Definition 1 A Lie algebra is a finite-dimensional vector space {L} with a Lie bracket {[\cdot, \cdot]: L \times L \rightarrow L} satisfying:

  • The bracket {[\cdot, \cdot]: L \times L \rightarrow L} is {{\mathbb C}}-bilinear in both variables.
  • {[A,B] = -[B,A]} for any {A,B \in L}.
  • {[A, [B,C]] + [B, [C,A]] + [C, [A,B]] = 0}. This is the Jacobi identity.

To elucidate the meaning of the conditions, let’s look at a few examples.

Here are two easy ones:

Example 1 Any vector space is a Lie algebra with the bracket the zero map. Such Lie algebras are called commutative.

Example 2 Suppose {L_1, L_2} are Lie algebras. Then {L_1 \oplus L_2} is a Lie algebra as well, if the Lie bracket is defined as:

\displaystyle  [(x_1, x_2), (y_1, y_2)] = ( [x_1, x_2], [y_1, y_2] ).

This is the direct sum

Lie algebras arise frequently in a more interesting way:

Definition 2 Let {R} be a finite-dimensional associative {{\mathbb C}}-algebra. Then the Lie bracket of {a,b \in R} is defined as {[a,b] = ab - ba}; this makes {R} into a Lie algebra, as is easily checked (but associativity is important).

Note in particular the resemblance of the Lie bracket to commutators in group theory. For instance, {[a,b]=0} iff {a,b} commute with each other.

Many of the important Lie algebras in fact arise in this way, from rings, especially matrix rings:

Definition 3 Fix {n \in \mathbb{N}}. We define {\mathfrak{gl}_n} as the Lie algebra coming as above from the ring of {n}-by-{n} complex-valued matrices, with the usual Lie bracket.

It is often of interest to consider Lie subalgebras of {\mathfrak{gl}_n}. One of the most important is {\mathfrak{sl}_n}:

Definition 4 {\mathfrak{sl}_n} is the space of complex {n}-by-{n} matrices whose trace is zero.

One must actually check that {\mathfrak{sl}_n} is indeed a Lie subalgebra. But this follows from the identity

\displaystyle  Tr(AB) = Tr(BA)

if {A,B} are {n}-by-{n} matrices. So {Tr([A,B])=0}, for any {A,B}.

Representations

In general, a representation of some algebraic object is an action of that object on a vector space in a manner compatible with its algebraic structure. In our case, this will mean respecting the bracket.

Definition 5 A representation of {L} is a {{\mathbb C}}-linear map {\rho: L \rightarrow M_n({\mathbb C})} ({M_n({\mathbb C})} is the space of {n}-by-{n} matrices, which is an associative algebra) such that

\displaystyle   \rho([X,Y]) = [\rho(X), \rho(Y)]. \ \ \ \ \ (1)

In other words it is a Lie algebra-homomorphism {L \rightarrow \mathfrak{gl}_n}. This resembles the notion of group representations, where we had group-homomorphisms {G \rightarrow GL_n}.

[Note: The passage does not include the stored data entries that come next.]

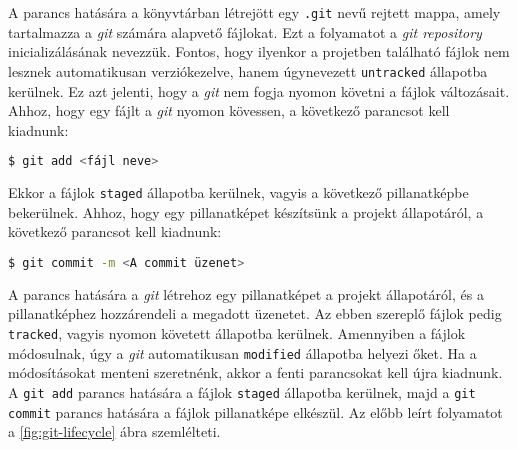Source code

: A parancs hatására a könyvtárban létrejött egy \texttt{.git} nevű rejtett
mappa, amely tartalmazza a \textit{git} számára alapvető fájlokat.
Ezt a folyamatot a \textit{git repository} inicializálásának nevezzük.
Fontos, hogy ilyenkor a projetben található fájlok nem lesznek
automatikusan verziókezelve, hanem úgynevezett \texttt{untracked} állapotba
kerülnek. Ez azt jelenti, hogy a \textit{git} nem fogja nyomon követni a
fájlok változásait. Ahhoz, hogy egy fájlt a \textit{git} nyomon kövessen,
a következő parancsot kell kiadnunk:

\begin{lstlisting}[caption={Fájlok hozzáadása},language=sh]
  $ git add <fájl neve>
\end{lstlisting}

Ekkor a fájlok \texttt{staged} állapotba kerülnek, vagyis a következő
pillanatképbe bekerülnek. Ahhoz, hogy egy pillanatképet készítsünk a
projekt állapotáról, a következő parancsot kell kiadnunk:

\begin{lstlisting}[caption={Pillanatkép mentése},language=sh]
  $ git commit -m <A commit üzenet>
\end{lstlisting}

A parancs hatására a \textit{git} létrehoz egy pillanatképet a projekt
állapotáról, és a pillanatképhez hozzárendeli a megadott üzenetet. Az ebben
szereplő fájlok pedig \texttt{tracked}, vagyis nyomon követett állapotba
kerülnek. Amennyiben a fájlok módosulnak, úgy a \textit{git} automatikusan
\texttt{modified} állapotba helyezi őket. Ha a módosításokat menteni
szeretnénk, akkor a fenti parancsokat kell újra kiadnunk. A \texttt{git add}
parancs hatására a fájlok \texttt{staged} állapotba kerülnek, majd a
\texttt{git commit} parancs hatására a fájlok pillanatképe elkészül.
Az előbb leírt folyamatot a \ref{fig:git-lifecycle} ábra szemlélteti.

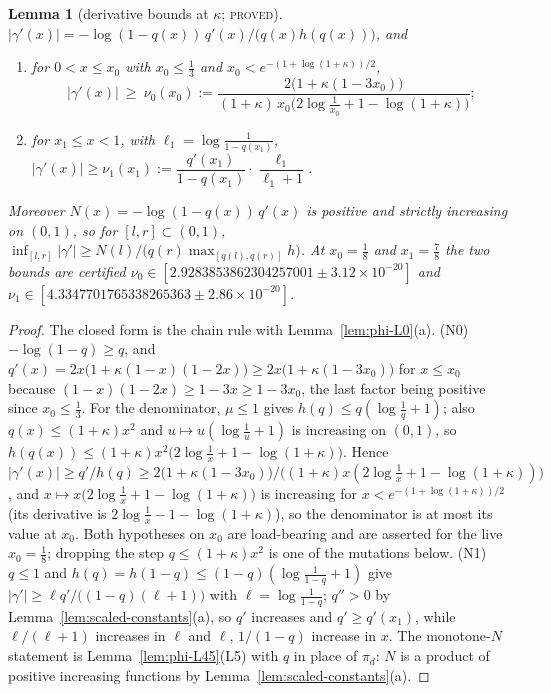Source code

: \documentclass[11pt]{article}
\theoremstyle{plain}
\newtheorem{lemma}[theorem]{Lemma}
\theoremstyle{definition}
\theoremstyle{remark}
\newcommand{\lbl}[1]{\textsc{#1}}
\begin{document}
\begin{lemma}[derivative bounds at $\kappa$; \lbl{proved}]\label{lem:scaled-N}
$|\gamma'(x)|=-\log(1-q(x))\,q'(x)/\bigl(q(x)h(q(x))\bigr)$, and
\begin{enumerate}[label=(N\arabic*),start=0,nosep]
\item for $0<x\le x_0$ with $x_0\le\tfrac13$ and $x_0<e^{-(1+\log(1+\kappa))/2}$,
\[
  |\gamma'(x)|\ \ge\ \nu_0(x_0):=\frac{2\bigl(1+\kappa(1-3x_0)\bigr)}
  {(1+\kappa)\,x_0\bigl(2\log\frac1{x_0}+1-\log(1+\kappa)\bigr)};
\]
\item for $x_1\le x<1$, with $\ell_1=\log\frac1{1-q(x_1)}$,
$|\gamma'(x)|\ge\nu_1(x_1):=\dfrac{q'(x_1)}{1-q(x_1)}\cdot\dfrac{\ell_1}{\ell_1+1}$.
\end{enumerate}
Moreover $N(x)=-\log(1-q(x))\,q'(x)$ is positive and strictly increasing on
$(0,1)$, so for $[l,r]\subset(0,1)$,
$\inf_{[l,r]}|\gamma'|\ge N(l)\big/\bigl(q(r)\max_{[q(l),q(r)]}h\bigr)$.
At $x_0=\tfrac18$ and $x_1=\tfrac78$ the two bounds are certified
$\nu_0\in[2.9283853862304257001\pm3.12\times10^{-20}]$ and
$\nu_1\in[4.3347701765338265363\pm2.86\times10^{-20}]$.
\end{lemma}
\begin{proof}
The closed form is the chain rule with Lemma~\ref{lem:phi-L0}(a).
(N0) $-\log(1-q)\ge q$, and $q'(x)=2x\bigl(1+\kappa(1-x)(1-2x)\bigr)\ge2x\bigl(1+\kappa(1-3x_0)\bigr)$
for $x\le x_0$ because $(1-x)(1-2x)\ge1-3x\ge1-3x_0$, the last factor being
positive since $x_0\le\tfrac13$.  For the denominator, $\mu\le1$ gives
$h(q)\le q(\log\frac1q+1)$; also $q(x)\le(1+\kappa)x^2$ and
$u\mapsto u(\log\frac1u+1)$ is increasing on $(0,1)$, so
$h(q(x))\le(1+\kappa)x^2\bigl(2\log\frac1x+1-\log(1+\kappa)\bigr)$.  Hence
$|\gamma'(x)|\ge q'/h(q)\ge2\bigl(1+\kappa(1-3x_0)\bigr)/\bigl((1+\kappa)x(2\log\frac1x+1-\log(1+\kappa))\bigr)$,
and $x\mapsto x\bigl(2\log\frac1x+1-\log(1+\kappa)\bigr)$ is increasing for
$x<e^{-(1+\log(1+\kappa))/2}$ (its derivative is
$2\log\frac1x-1-\log(1+\kappa)$), so the denominator is at most its value at
$x_0$.  Both hypotheses on $x_0$ are load-bearing and are asserted for the
live $x_0=\tfrac18$; dropping the step $q\le(1+\kappa)x^2$ is one of the
mutations below.  (N1) $q\le1$ and $h(q)=h(1-q)\le(1-q)(\log\frac1{1-q}+1)$
give $|\gamma'|\ge\ell q'/\bigl((1-q)(\ell+1)\bigr)$ with
$\ell=\log\frac1{1-q}$; $q''>0$ by Lemma~\ref{lem:scaled-constants}(a), so
$q'$ increases and $q'\ge q'(x_1)$, while $\ell/(\ell+1)$ increases in $\ell$
and $\ell$, $1/(1-q)$ increase in $x$.  The monotone-$N$ statement is
Lemma~\ref{lem:phi-L45}(L5) with $q$ in place of $\pi_d$: $N$ is a product of
positive increasing functions by Lemma~\ref{lem:scaled-constants}(a).
\end{proof}
\end{document}
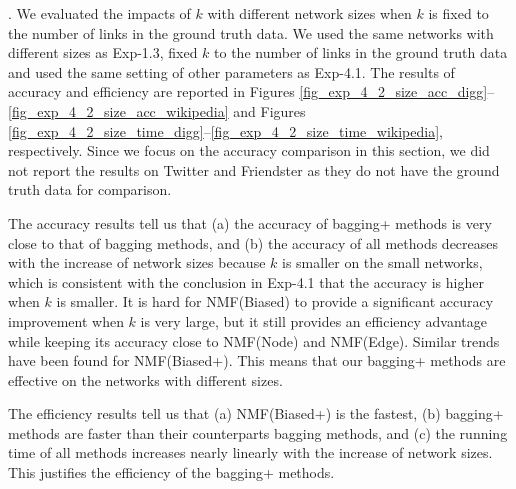 \documentclass[10pt,journal,compsoc]{IEEEtran}
\newcommand{\stitle}[1]{\vspace{0.5ex}\noindent{\bf #1}}
\newcommand{\Node}{{\sf NMF(Node)}\xspace}
\newcommand{\Edge}{{\sf NMF(Edge)}\xspace}
\newcommand{\Biased}{{\sf NMF(Biased)}\xspace}
\newcommand{\Twitter}{{\sf Twitter}\xspace}
\newcommand{\Friendster}{{\sf Friendster}\xspace}
\newcommand{\Biasedp}{{\sf NMF(Biased+)}\xspace}
\begin{document}
\stitle{Exp-4.2: Impacts of network sizes}. We evaluated the impacts of $k$ with
different network sizes when $k$ is fixed to the number of links in the ground truth data.
We used the same networks with different sizes as Exp-1.3,
fixed $k$ to the number of links in the ground truth data
and used the same setting of other parameters as Exp-4.1.
The results of accuracy and efficiency are reported
in Figures \ref{fig_exp_4_2_size_acc_digg}--\ref{fig_exp_4_2_size_acc_wikipedia} and
Figures \ref{fig_exp_4_2_size_time_digg}--\ref{fig_exp_4_2_size_time_wikipedia}, respectively.
Since we focus on the accuracy comparison in
this section, we did not report the results on \Twitter and \Friendster
as they do not have the ground truth data for comparison.

The accuracy results tell us that (a) the accuracy of bagging+ methods is very close to
that of bagging methods, and (b) the accuracy of all methods decreases with the
increase of network sizes because $k$ is smaller on the small networks, which is consistent
with the conclusion in Exp-4.1 that the accuracy is higher when $k$ is smaller. It is hard
for \Biased to provide a significant accuracy improvement when $k$ is very large, but it still provides
an efficiency advantage while keeping its accuracy close to \Node and \Edge. Similar trends have been found for \Biasedp. 
This means that our bagging+ methods are effective on the networks with different sizes.

The efficiency results tell us that (a) \Biasedp is the fastest, (b) bagging+ methods are faster than their counterparts bagging
methods, and (c) the running time of all methods increases nearly linearly with the
increase of network sizes. This justifies the efficiency of the bagging+ methods.
\end{document}
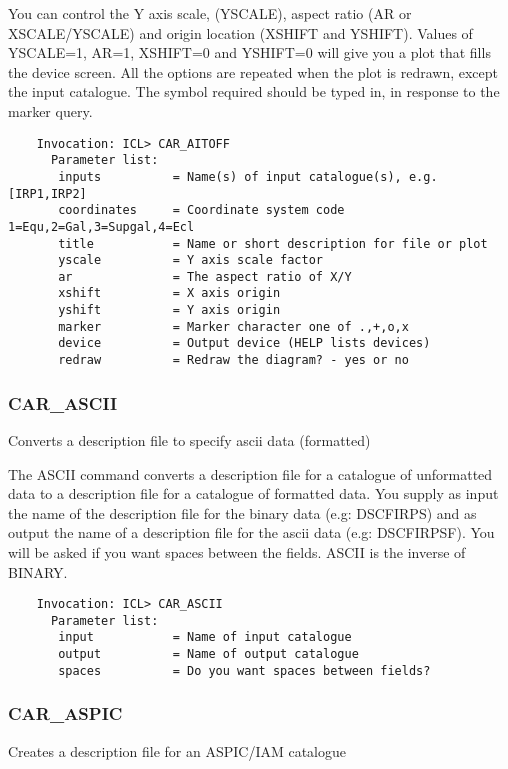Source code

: You can control the Y axis scale, (YSCALE), aspect ratio (AR or
XSCALE/YSCALE) and origin location (XSHIFT and YSHIFT).
Values of YSCALE=1, AR=1, XSHIFT=0 and YSHIFT=0 will give you a plot
that fills the device screen.
All the options are repeated when the plot is redrawn, except the input
catalogue.
The symbol required should be typed in, in response to the marker query.

\begin{verbatim}
    Invocation: ICL> CAR_AITOFF
      Parameter list:
       inputs          = Name(s) of input catalogue(s), e.g. [IRP1,IRP2]
       coordinates     = Coordinate system code 1=Equ,2=Gal,3=Supgal,4=Ecl
       title           = Name or short description for file or plot
       yscale          = Y axis scale factor
       ar              = The aspect ratio of X/Y
       xshift          = X axis origin
       yshift          = Y axis origin
       marker          = Marker character one of .,+,o,x
       device          = Output device (HELP lists devices)
       redraw          = Redraw the diagram? - yes or no
\end{verbatim}

\subsubsection{CAR\_ASCII}

Converts a description file to specify ascii data (formatted)

The ASCII command converts a description file for a catalogue  of
unformatted  data  to a description file for a catalogue of formatted
data.
You supply as input the name of the description file for the
binary data (e.g: DSCFIRPS) and as output the name of a description
file for the ascii data (e.g: DSCFIRPSF).
You will be asked if you want spaces between the fields.
ASCII is the inverse of BINARY.

\begin{verbatim}
    Invocation: ICL> CAR_ASCII
      Parameter list:
       input           = Name of input catalogue
       output          = Name of output catalogue
       spaces          = Do you want spaces between fields?
\end{verbatim}

\subsubsection{CAR\_ASPIC}

Creates a description file for an ASPIC/IAM catalogue

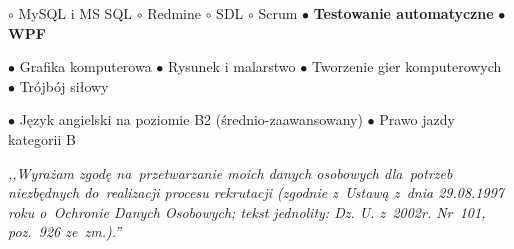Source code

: \documentclass[11pt,a4paper]{article}
\begin{document}
    \vspace{0.04cm}
    $\circ$ MySQL i MS SQL
    \hspace{0.34cm}
    $\circ$ Redmine
    \hspace{0.34cm}
    $\circ$ SDL
    \hspace{0.34cm}
    $\circ$ Scrum
    \hspace{0.34cm}
    $\bullet$ {\bf Testowanie automatyczne}
    \hspace{0.34cm}
    $\bullet$ {\bf WPF}
  

    \bigskip
  
  
    \smallskip
    $\bullet$ Grafika komputerowa
    \hspace{0.34cm}
    $\bullet$ Rysunek i malarstwo
    \hspace{0.34cm}
    $\bullet$ Tworzenie gier komputerowych
    \hspace{0.34cm}
    $\bullet$ Trójbój siłowy
  

    \bigskip
  
  
    \smallskip
    $\bullet$ Język angielski na poziomie B2 (średnio-zaawansowany)
    \hspace{0.34cm}
    $\bullet$ Prawo jazdy kategorii B
  

    \vspace{1cm}
  
    \noindent \textit{,,Wyrażam zgodę na~przetwarzanie moich danych osobowych dla~potrzeb niezbędnych do~realizacji
    procesu rekrutacji (zgodnie z~Ustawą z~dnia 29.08.1997 roku o~Ochronie Danych Osobowych; tekst jednolity: Dz. U.
    z~2002r. Nr~101, poz.~926 ze~zm.).''}
\end{document}
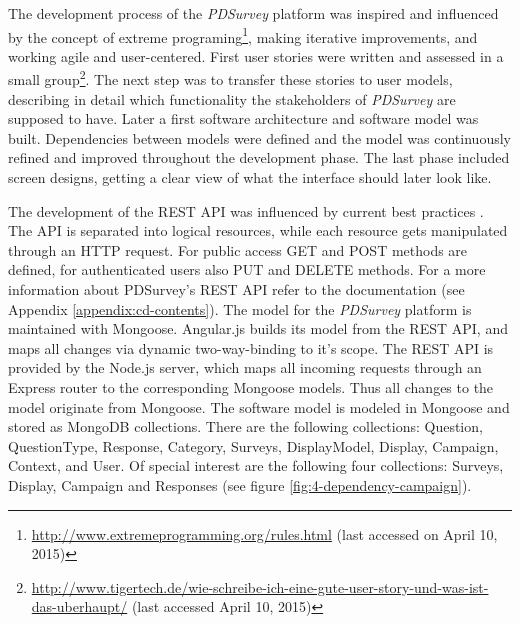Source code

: 	The development process of the \textit{PDSurvey} platform was inspired and influenced by the concept of extreme programing\footnote{\url{http://www.extremeprogramming.org/rules.html} (last accessed on April 10, 2015)}, making iterative improvements, and working agile and user-centered. First user stories were written and assessed in a small group\footnote{\url{http://www.tigertech.de/wie-schreibe-ich-eine-gute-user-story-und-was-ist-das-uberhaupt/} (last accessed April 10, 2015)}. The next step was to transfer these stories to user models, describing in detail which functionality the stakeholders of \textit{PDSurvey} are supposed to have. Later a first software architecture and software model was built. Dependencies between models were defined and the model was continuously refined and improved throughout the development phase. The last phase included screen designs, getting a clear view of what the interface should later look like.

	The development of the REST API was influenced by current best practices \cite{Sahni2015RESTAPI, TutsPlus2015RESTAPI, hughes2012einfuhrung}. The API is separated into logical resources, while each resource gets manipulated through an HTTP request. For public access GET and POST methods are defined, for authenticated users also PUT and DELETE methods. For a more information about PDSurvey's REST API refer to the documentation (see Appendix \ref{appendix:cd-contents}).
	The model for the \textit{PDSurvey} platform is maintained with Mongoose. Angular.js builds its model from the REST API, and maps all changes via dynamic two-way-binding to it's scope. The REST API is provided by the Node.js server, which maps all incoming requests through an Express router to the corresponding Mongoose models. Thus all changes to the model originate from Mongoose.
	The software model is modeled in Mongoose and stored as MongoDB collections. There are the following collections: Question, QuestionType, Response, Category, Surveys, DisplayModel, Display, Campaign, Context, and User. 
	Of special interest are the following four collections: Surveys, Display, Campaign and Responses (see figure \ref{fig:4-dependency-campaign}).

One can also phrase the above definition in the following way.

Example 3 A (finite-dimensional) representation of {L} is a finite-dimensional vector space {V} with a {{\mathbb C}}-bilinear map {L \times V \rightarrow V}, say denoted by {M, v \rightarrow Mv}, such that

\displaystyle   [M_1, M_2] v = M_1 (M_2 v) - M_2( M_1 v).\ \ \ \ \ (2)

The equivalence of this phrasing with the previous one follows from the correspondence between linear transformations and matrices. Looking at the (initial) definition, a representation of {L} on {V} means a map {\rho: L \rightarrow \mathfrak{gl}_n} if {V} has dimension {n}. Then, we define for {X \in L, v \in V},

\displaystyle  Xv = \rho(X) v;

this gives a map {L \times V \rightarrow V}, and since {\rho} is a Lie homomorphism, (2) is satisfied. Similarly, one can work the other way.

There is a parallel here with the notion of modules and even group representations, which arise if one takes an “enveloping algebra” of {L}; this, however, is better saved for a later post with more generality.

So, I’m planning to continue this series with a post on {\mathfrak{sl}_2} and its irreducible representations, and then possibly talk about Engel and Lie, semisimple Lie algebras, and further into representation theory.